Certains disent qu'on peut enrayer le processus. Je n'y crois absolument pas. Il est déjà trop tard. Dexia en apporte une nouvelle preuve s'il en était besoin: après avoir soutenu un banque structurellement déséquilibrée dans ses activités, et ce en faisant appel au contribuable, on procède 3 ans plus tard à un démantèlement en bonne et due forme. En confinant les actifs toxiques, précisément. Et en garantissant les créances et les dettes... à nouveau avec l'argent du contribuable.

Mais des actifs toxiques, MM les politiques, il y a plein les bilans de toutes les banques. Et les dettes souveraines sont en train de devenir des "méta" actifs toxiques, qui plus est dans une économie mondialisée et d'interdépendance universelle.

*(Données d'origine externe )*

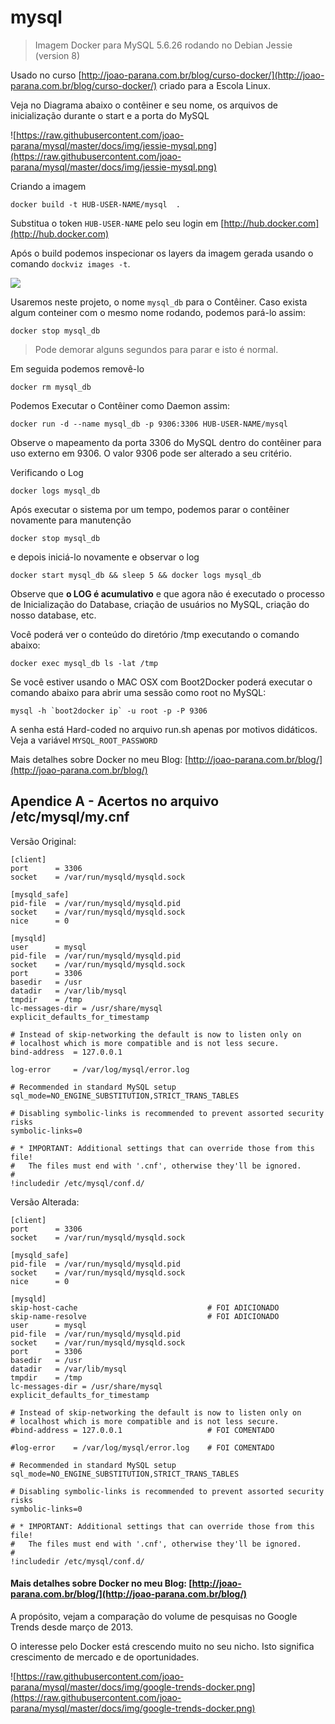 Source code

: # mysql

> Imagem Docker para MySQL 5.6.26 rodando no Debian Jessie (version 8)

Usado no curso [http://joao-parana.com.br/blog/curso-docker/](http://joao-parana.com.br/blog/curso-docker/) criado para a Escola Linux.


Veja no Diagrama abaixo o contêiner e seu nome, os arquivos de inicialização durante o start e a porta do MySQL

![https://raw.githubusercontent.com/joao-parana/mysql/master/docs/img/jessie-mysql.png](https://raw.githubusercontent.com/joao-parana/mysql/master/docs/img/jessie-mysql.png)


Criando a imagem

    docker build -t HUB-USER-NAME/mysql  .

Substitua o token `HUB-USER-NAME` pelo seu login em [http://hub.docker.com](http://hub.docker.com)

Após o build podemos inspecionar os layers da imagem gerada usando o comando `dockviz images -t`.

<a href="https://asciinema.org/a/eu83kxrvgk0to1v5f4imp3xzj" target="_blank"><img src="https://asciinema.org/a/eu83kxrvgk0to1v5f4imp3xzj.png" /></a>

Usaremos neste projeto, o nome `mysql_db` para o Contêiner.
Caso exista algum conteiner com o mesmo nome rodando, 
podemos pará-lo assim:

    docker stop mysql_db

> Pode demorar alguns segundos para parar e isto é normal.

Em seguida podemos removê-lo

    docker rm mysql_db

Podemos Executar o Contêiner como Daemon assim:

    docker run -d --name mysql_db -p 9306:3306 HUB-USER-NAME/mysql

Observe o mapeamento da porta 3306 do MySQL dentro do contêiner 
para uso externo em 9306. O valor 9306 pode ser alterado a seu critério.

Verificando o Log

    docker logs mysql_db

Após executar o sistema por um tempo, podemos parar o contêiner 
novamente para manutenção

    docker stop mysql_db

e depois iniciá-lo novamente e observar o log

    docker start mysql_db && sleep 5 && docker logs mysql_db

Observe que **o LOG é acumulativo** e que agora não é executado o 
processo de Inicialização do Database, criação de usuários no MySQL, 
criação do nosso database, etc. 

Você poderá ver o conteúdo do diretório /tmp executando o comando abaixo:

    docker exec mysql_db ls -lat /tmp

Se você estiver usando o MAC OSX com Boot2Docker 
poderá executar o comando abaixo para abrir uma sessão como 
root no MySQL:

    mysql -h `boot2docker ip` -u root -p -P 9306

A senha está Hard-coded no arquivo run.sh
apenas por motivos didáticos. Veja a variável `MYSQL_ROOT_PASSWORD`


Mais detalhes sobre Docker no meu Blog: [http://joao-parana.com.br/blog/](http://joao-parana.com.br/blog/)

## Apendice A - Acertos no arquivo /etc/mysql/my.cnf

Versão Original:

    [client]
    port      = 3306
    socket    = /var/run/mysqld/mysqld.sock

    [mysqld_safe]
    pid-file  = /var/run/mysqld/mysqld.pid
    socket    = /var/run/mysqld/mysqld.sock
    nice      = 0

    [mysqld]
    user      = mysql
    pid-file  = /var/run/mysqld/mysqld.pid
    socket    = /var/run/mysqld/mysqld.sock
    port      = 3306
    basedir   = /usr
    datadir   = /var/lib/mysql
    tmpdir    = /tmp
    lc-messages-dir = /usr/share/mysql
    explicit_defaults_for_timestamp

    # Instead of skip-networking the default is now to listen only on
    # localhost which is more compatible and is not less secure.
    bind-address  = 127.0.0.1

    log-error     = /var/log/mysql/error.log

    # Recommended in standard MySQL setup
    sql_mode=NO_ENGINE_SUBSTITUTION,STRICT_TRANS_TABLES

    # Disabling symbolic-links is recommended to prevent assorted security risks
    symbolic-links=0

    # * IMPORTANT: Additional settings that can override those from this file!
    #   The files must end with '.cnf', otherwise they'll be ignored.
    #
    !includedir /etc/mysql/conf.d/

Versão Alterada:

    [client]
    port      = 3306
    socket    = /var/run/mysqld/mysqld.sock

    [mysqld_safe]
    pid-file  = /var/run/mysqld/mysqld.pid
    socket    = /var/run/mysqld/mysqld.sock
    nice      = 0

    [mysqld]
    skip-host-cache                             # FOI ADICIONADO
    skip-name-resolve                           # FOI ADICIONADO
    user      = mysql
    pid-file  = /var/run/mysqld/mysqld.pid
    socket    = /var/run/mysqld/mysqld.sock
    port      = 3306
    basedir   = /usr
    datadir   = /var/lib/mysql
    tmpdir    = /tmp
    lc-messages-dir = /usr/share/mysql
    explicit_defaults_for_timestamp

    # Instead of skip-networking the default is now to listen only on
    # localhost which is more compatible and is not less secure.
    #bind-address = 127.0.0.1                   # FOI COMENTADO

    #log-error    = /var/log/mysql/error.log    # FOI COMENTADO

    # Recommended in standard MySQL setup
    sql_mode=NO_ENGINE_SUBSTITUTION,STRICT_TRANS_TABLES

    # Disabling symbolic-links is recommended to prevent assorted security risks
    symbolic-links=0

    # * IMPORTANT: Additional settings that can override those from this file!
    #   The files must end with '.cnf', otherwise they'll be ignored.
    #
    !includedir /etc/mysql/conf.d/


#### Mais detalhes sobre Docker no meu Blog: [http://joao-parana.com.br/blog/](http://joao-parana.com.br/blog/)

A propósito, vejam a comparação do volume de pesquisas no Google Trends desde março de 2013.

O interesse pelo Docker está crescendo muito no seu nicho. 
Isto significa crescimento de mercado e de oportunidades.

![https://raw.githubusercontent.com/joao-parana/mysql/master/docs/img/google-trends-docker.png](https://raw.githubusercontent.com/joao-parana/mysql/master/docs/img/google-trends-docker.png)

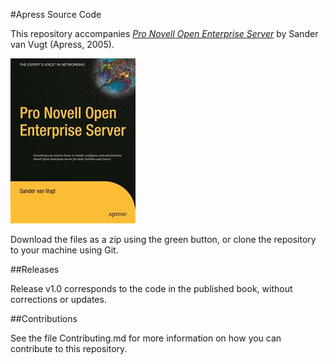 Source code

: #Apress Source Code

This repository accompanies [*Pro Novell Open Enterprise Server*](http://www.apress.com/9781590594834) by Sander van Vugt (Apress, 2005).

![Cover image](9781590594834.jpg)

Download the files as a zip using the green button, or clone the repository to your machine using Git.

##Releases

Release v1.0 corresponds to the code in the published book, without corrections or updates.

##Contributions

See the file Contributing.md for more information on how you can contribute to this repository.
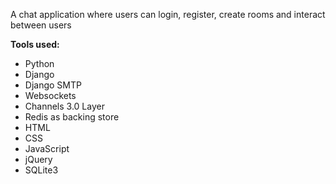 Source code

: A chat application where users can login, register, create rooms and interact between users

**Tools used:**
- Python
- Django
- Django SMTP
- Websockets
- Channels 3.0 Layer
- Redis as backing store
- HTML
- CSS
- JavaScript
- jQuery
- SQLite3
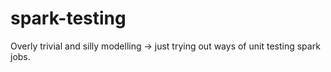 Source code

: # spark-testing

Overly trivial and silly modelling -> just trying out ways of unit testing spark jobs.
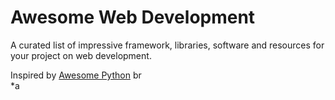 
# Awesome Web Development

A curated list of impressive framework, libraries, software and resources for your project on web development.

Inspired by [Awesome Python](https://github.com/vinta/awesome-python)
br  
*a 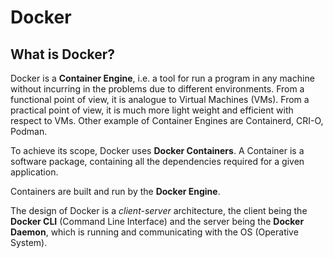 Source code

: # Docker 

## What is Docker?
Docker is a **Container Engine**, i.e. a tool for run a program in any machine without incurring in the problems due to different environments.
From a functional point of view, it is analogue to Virtual Machines (VMs). 
From a practical point of view, it is much more light weight and efficient with respect to VMs.
Other example of Container Engines are Containerd, CRI-O, Podman.

To achieve its scope, Docker uses **Docker Containers**. 
A Container is a software package, containing all the dependencies required for a given application.

Containers are built and run by the **Docker Engine**.

The design of Docker is a *client-server* architecture, the client being the **Docker CLI** (Command Line Interface) and the server being the **Docker Daemon**, which is running and communicating with the OS (Operative System). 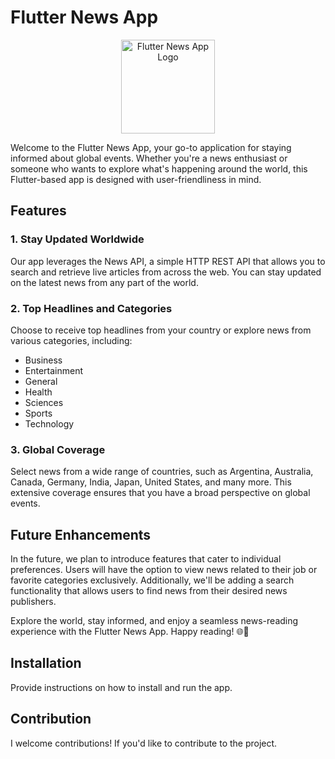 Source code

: # Flutter News App

<p align="center">
  <img src="NewsCart/android/app/src/main/res/mipmap-hdpi/ic_launcher.png" alt="Flutter News App Logo" width="150">
</p>

Welcome to the Flutter News App, your go-to application for staying informed about global events. Whether you're a news enthusiast or someone who wants to explore what's happening around the world, this Flutter-based app is designed with user-friendliness in mind.

## Features

### 1. Stay Updated Worldwide

Our app leverages the News API, a simple HTTP REST API that allows you to search and retrieve live articles from across the web. You can stay updated on the latest news from any part of the world.

### 2. Top Headlines and Categories

Choose to receive top headlines from your country or explore news from various categories, including:

- Business
- Entertainment
- General
- Health
- Sciences
- Sports
- Technology

### 3. Global Coverage

Select news from a wide range of countries, such as Argentina, Australia, Canada, Germany, India, Japan, United States, and many more. This extensive coverage ensures that you have a broad perspective on global events.

## Future Enhancements

In the future, we plan to introduce features that cater to individual preferences. Users will have the option to view news related to their job or favorite categories exclusively. Additionally, we'll be adding a search functionality that allows users to find news from their desired news publishers.

Explore the world, stay informed, and enjoy a seamless news-reading experience with the Flutter News App. Happy reading! 🌐📰

## Installation

Provide instructions on how to install and run the app.

## Contribution
I welcome contributions! If you'd like to contribute to the project.

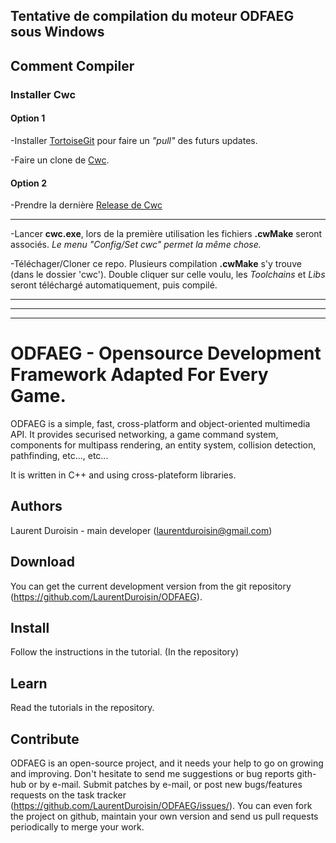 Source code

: ## Tentative de compilation du moteur ODFAEG sous Windows

## Comment Compiler

### Installer Cwc

#### Option 1
-Installer [TortoiseGit](https://tortoisegit.org/download/) pour faire un _"pull"_ des futurs updates.

-Faire un clone de [Cwc](https://github.com/VLiance/Cwc.git). 

#### Option 2
-Prendre la dernière [Release de Cwc](https://github.com/VLiance/Cwc/releases)

***

-Lancer **cwc.exe**, lors de la première utilisation les fichiers **.cwMake** seront associés. *Le menu "Config/Set cwc" permet la même chose.*

-Téléchager/Cloner ce repo. Plusieurs compilation **.cwMake** s'y trouve (dans le dossier 'cwc'). Double cliquer sur celle voulu, les *Toolchains* et *Libs* seront téléchargé automatiquement, puis compilé.

***
***
***

ODFAEG - Opensource Development Framework Adapted For Every Game.
=========================================

ODFAEG is a simple, fast, cross-platform and object-oriented multimedia API. It provides securised networking, a game command system, components for multipass rendering, an entity system, collision detection, pathfinding, etc..., etc...
 
It is written in C++ and using cross-plateform libraries.

Authors
-------

Laurent Duroisin - main developer (laurentduroisin@gmail.com)

Download
--------

You can get the current development version from the git repository (https://github.com/LaurentDuroisin/ODFAEG).

Install
-------

Follow the instructions in the tutorial. (In the repository)

Learn
-----

Read the tutorials in the repository.

Contribute
----------

ODFAEG is an open-source project, and it needs your help to go on growing and improving.
Don't hesitate to send me suggestions or bug reports gith-hub or by e-mail.
Submit patches by e-mail, or post new bugs/features requests on the task tracker (https://github.com/LaurentDuroisin/ODFAEG/issues/).
You can even fork the project on github, maintain your own version and send us pull requests periodically to merge your work.
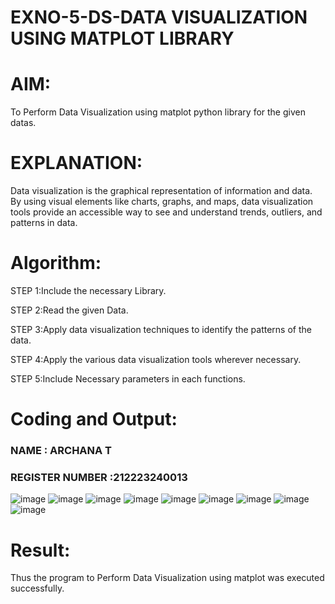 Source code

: # EXNO-5-DS-DATA VISUALIZATION USING MATPLOT LIBRARY

# AIM:
  To Perform Data Visualization using matplot python library for the given datas.

# EXPLANATION:
Data visualization is the graphical representation of information and data. By using visual elements like charts, graphs, and maps, data visualization tools provide an accessible way to see and understand trends, outliers, and patterns in data.

# Algorithm:
STEP 1:Include the necessary Library.

STEP 2:Read the given Data.

STEP 3:Apply data visualization techniques to identify the patterns of the data.

STEP 4:Apply the various data visualization tools wherever necessary.

STEP 5:Include Necessary parameters in each functions.

# Coding and Output:
### NAME : ARCHANA T
### REGISTER NUMBER :212223240013
![image](https://github.com/user-attachments/assets/24a7a336-c97c-4cc0-9c37-784f68a497a6)
![image](https://github.com/user-attachments/assets/9e998951-d1c1-4b4c-959f-aa69f8c061b5)
![image](https://github.com/user-attachments/assets/ff739231-e034-4cf8-9091-d5ee24695028)
![image](https://github.com/user-attachments/assets/709ae93e-c1fe-4062-aba4-3cb6e1f7e2b9)
![image](https://github.com/user-attachments/assets/f0df01d1-39c5-42e3-b2e6-fcbe9a39488f)
![image](https://github.com/user-attachments/assets/f1e1c8ce-7e0d-4475-b9a8-67de8fd2cbcb)
![image](https://github.com/user-attachments/assets/deab16be-2c0a-4f53-9100-76070616b897)
![image](https://github.com/user-attachments/assets/77afd85a-a02b-4894-b0be-1e84ef223515)
![image](https://github.com/user-attachments/assets/8a26ca63-b5f4-430a-91e3-aa2fc5d9f1db)



# Result:
Thus the program to Perform Data Visualization using matplot was executed successfully.

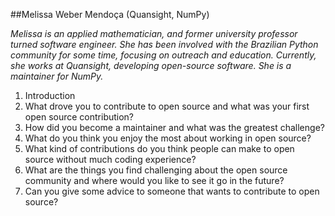 ##Melissa Weber Mendoça (Quansight, NumPy)

*Melissa is an applied mathematician, and former university professor turned software engineer. She has been involved with the Brazilian Python community for some time, focusing on outreach and education. Currently, she works at Quansight, developing open-source software. She is a maintainer for NumPy.*

1. Introduction
2. What drove you to contribute to open source and what was your first open source contribution?
3. How did you become a maintainer and what was the greatest challenge?
4. What do you think you enjoy the most about working in open source?
5. What kind of contributions do you think people can make to open source without much coding experience? 
6. What are the things you find challenging about the open source community and where would you like to see it go in the future?
7. Can you give some advice to someone that wants to contribute to open source?

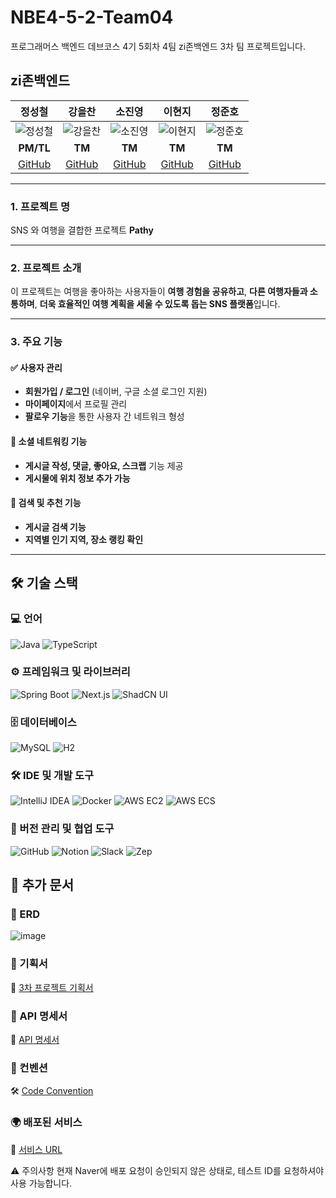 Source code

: # NBE4-5-2-Team04

프로그래머스 백엔드 데브코스 4기 5회차 4팀 zi존백엔드 3차 팀 프로젝트입니다.

## zi존백엔드

|                **정성철**                 |                   **강을찬**                   |                   **소진영**                   |                 **이현지**                  |                 **정준호**                  |
| :---------------------------------------: | :--------------------------------------------: | :--------------------------------------------: | :-----------------------------------------: | :-----------------------------------------: |
| ![정성철](https://github.com/jsc5023.png) | ![강을찬](https://github.com/TheGreatKang.png) | ![소진영](https://github.com/Jinyoung0718.png) | ![이현지](https://github.com/cloudmato.png) | ![정준호](https://github.com/junho1131.png) |
|                 **PM/TL**                 |                     **TM**                     |                     **TM**                     |                   **TM**                    |                   **TM**                    |
|   [GitHub](https://github.com/jsc5023)    |   [GitHub](https://github.com/TheGreatKang)    |   [GitHub](https://github.com/Jinyoung0718)    |   [GitHub](https://github.com/cloudmato)    |   [GitHub](https://github.com/junho1131)    |

---

### 1. 프로젝트 명

SNS 와 여행을 결합한 프로젝트 **Pathy**

---

### 2. 프로젝트 소개

이 프로젝트는 여행을 좋아하는 사용자들이 **여행 경험을 공유하고**, **다른 여행자들과 소통하며**, **더욱 효율적인 여행 계획을 세울 수 있도록 돕는 SNS 플랫폼**입니다.

---

### 3. 주요 기능

#### ✅ 사용자 관리

- **회원가입 / 로그인** (네이버, 구글 소셜 로그인 지원)
- **마이페이지**에서 프로필 관리
- **팔로우 기능**을 통한 사용자 간 네트워크 형성

#### 📝 소셜 네트워킹 기능

- **게시글 작성, 댓글, 좋아요, 스크랩** 기능 제공
- **게시물에 위치 정보 추가 가능**

#### 🔎 검색 및 추천 기능

- **게시글 검색 기능**
- **지역별 인기 지역, 장소 랭킹 확인**

---

## 🛠 기술 스택

### 💻 언어

![Java](https://img.shields.io/badge/Java-007396?style=flat&logo=java&logoColor=white)
![TypeScript](https://img.shields.io/badge/TypeScript-3178C6?style=flat&logo=TypeScript&logoColor=white)

### ⚙ 프레임워크 및 라이브러리

![Spring Boot](https://img.shields.io/badge/Spring%20Boot-6DB33F?style=flat&logo=springboot&logoColor=white)
![Next.js](https://img.shields.io/badge/Next.js-000000?style=flat&logo=nextdotjs&logoColor=white)
![ShadCN UI](https://img.shields.io/badge/ShadCN%20UI-FF6F61?style=flat)

### 🗄 데이터베이스

![MySQL](https://img.shields.io/badge/MySQL-4479A1?style=flat&logo=mysql&logoColor=white)
![H2](https://img.shields.io/badge/H2-007396?style=flat)

### 🛠 IDE 및 개발 도구

![IntelliJ IDEA](https://img.shields.io/badge/IntelliJ%20IDEA-000000?style=flat&logo=intellijidea&logoColor=white)
![Docker](https://img.shields.io/badge/Docker-2496ED?style=flat&logo=docker&logoColor=white)
![AWS EC2](https://img.shields.io/badge/AWS%20EC2-569A31?style=flat&logo=amazonaws&logoColor=white)
![AWS ECS](https://img.shields.io/badge/Nginx-232F3E?style=flat&logo=amazonaws&logoColor=white)

### 🔧 버전 관리 및 협업 도구

![GitHub](https://img.shields.io/badge/GitHub-181717?style=flat&logo=github&logoColor=white)
![Notion](https://img.shields.io/badge/Notion-000000?style=flat&logo=notion&logoColor=white)
![Slack](https://img.shields.io/badge/Slack-4A154B?style=flat&logo=slack&logoColor=white)
![Zep](https://img.shields.io/badge/Zep-FF6F61?style=flat)

## 📌 추가 문서

### 🔗 ERD

![image](https://github.com/user-attachments/assets/328f1577-5b53-4c7c-a393-cabb1a463174)

### 🔗 기획서

📜 [3차 프로젝트 기획서](https://www.notion.so/3-1c73550b7b55805aa206c397506b14da?p=1cf3550b7b5580e987c3ed821798be8f&pm=s)

### 🔗 API 명세서

📌 [API 명세서](https://www.notion.so/API-1aa3550b7b5580569632f44bf8c681d1)

### 🔗 컨벤션

🛠 [Code Convention](https://www.notion.so/1a73550b7b5580abb9c8c8f25fb5febc)

### 🌍 배포된 서비스

🔗 [서비스 URL](https://pahtymytravelpathy.duckdns.org/)

⚠ 주의사항 현재 Naver에 배포 요청이 승인되지 않은 상태로, 테스트 ID를 요청하셔야 사용 가능합니다.
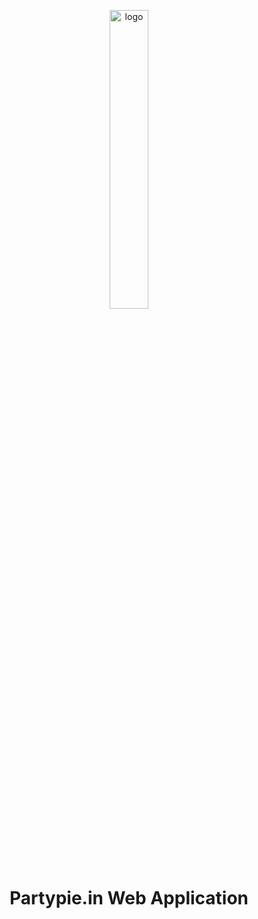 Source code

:  <p align="center">
  <img src="https://harshalkaigaonkar.github.io/partypie-website/static/media/logo.04f13754.png" alt="logo" width="35%" />
</p>
<h1 align="center">Partypie.in Web Application</h1>
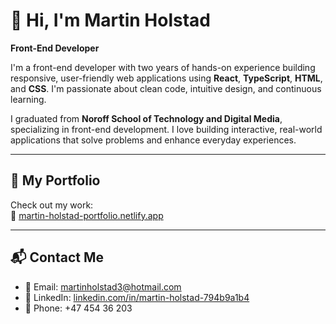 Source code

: # 👋 Hi, I'm Martin Holstad  
**Front-End Developer**

I'm a front-end developer with two years of hands-on experience building responsive, user-friendly web applications using **React**, **TypeScript**, **HTML**, and **CSS**. I'm passionate about clean code, intuitive design, and continuous learning.

I graduated from **Noroff School of Technology and Digital Media**, specializing in front-end development. I love building interactive, real-world applications that solve problems and enhance everyday experiences.

---

## 🚀 My Portfolio  
Check out my work:  
🔗 [martin-holstad-portfolio.netlify.app](https://martin-holstad-portfolio.netlify.app/)

---

## 📬 Contact Me  
- 📧 Email: [martinholstad3@hotmail.com](mailto:martinholstad3@hotmail.com)  
- 💼 LinkedIn: [linkedin.com/in/martin-holstad-794b9a1b4](https://www.linkedin.com/in/martin-holstad-794b9a1b4/)  
- 📱 Phone: +47 454 36 203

D'où le risque systémique, n'est-ce pas.

Si vous deviez décider maintenant, tout de suite, de façon concertée, de mettre en oeuvre une gouvernance financière digne de ce nom, par exemple en imposant de façon immédiate des niveaux de capitaux et de fonds propres visant à équilibrer les dits actifs toxiques ou très risqués (beaucoup plus vite et dans une proportion beaucoup plus importante que celle imposée par le Traité de Bâle III ,donc), aucune banque n'y résisterait. Ce serait l'effondrement global et immédiat. Elles n'en ont pas les moyens. Elles ne sont pas solvables. Malgré leur communication. Et les Etats encore moins qui sont les débiteurs de ces mêmes banques à travers leur dette publique.

Voilà pourquoi les banques font un tel lobbying pour différer l'échéance. Voilà pourquoi vous ne le leur imposez pas et ne le ferez jamais. Voilà pourquoi les Etats sont devenus les prisonniers des acteurs financiers. Voilà pourquoi les contribuables sont condamnés à supporter les dérives de la financiarisation, signant un chèque en blanc à travers leurs dirigeants. Voilà pourquoi l'économie de production est définitivement morte et pourquoi l'économie financière est désormais condamnée à s'auto-alimenter, s'auto-justifier en détruisant l'ensemble de l'économie réelle sur son passage, et en auto-réalisant les risques et l'effet domino, à chaque secousse amplifiés de quelques degrés. 

Au fait, MM les politiques, de quoi parlez-vous exactement quand vous êtes réunis en G20, en G7 ou en Sommet de la zone euro; et surtout, que décidez-vous ici et maintenant pour faire face à cette réalité économique là?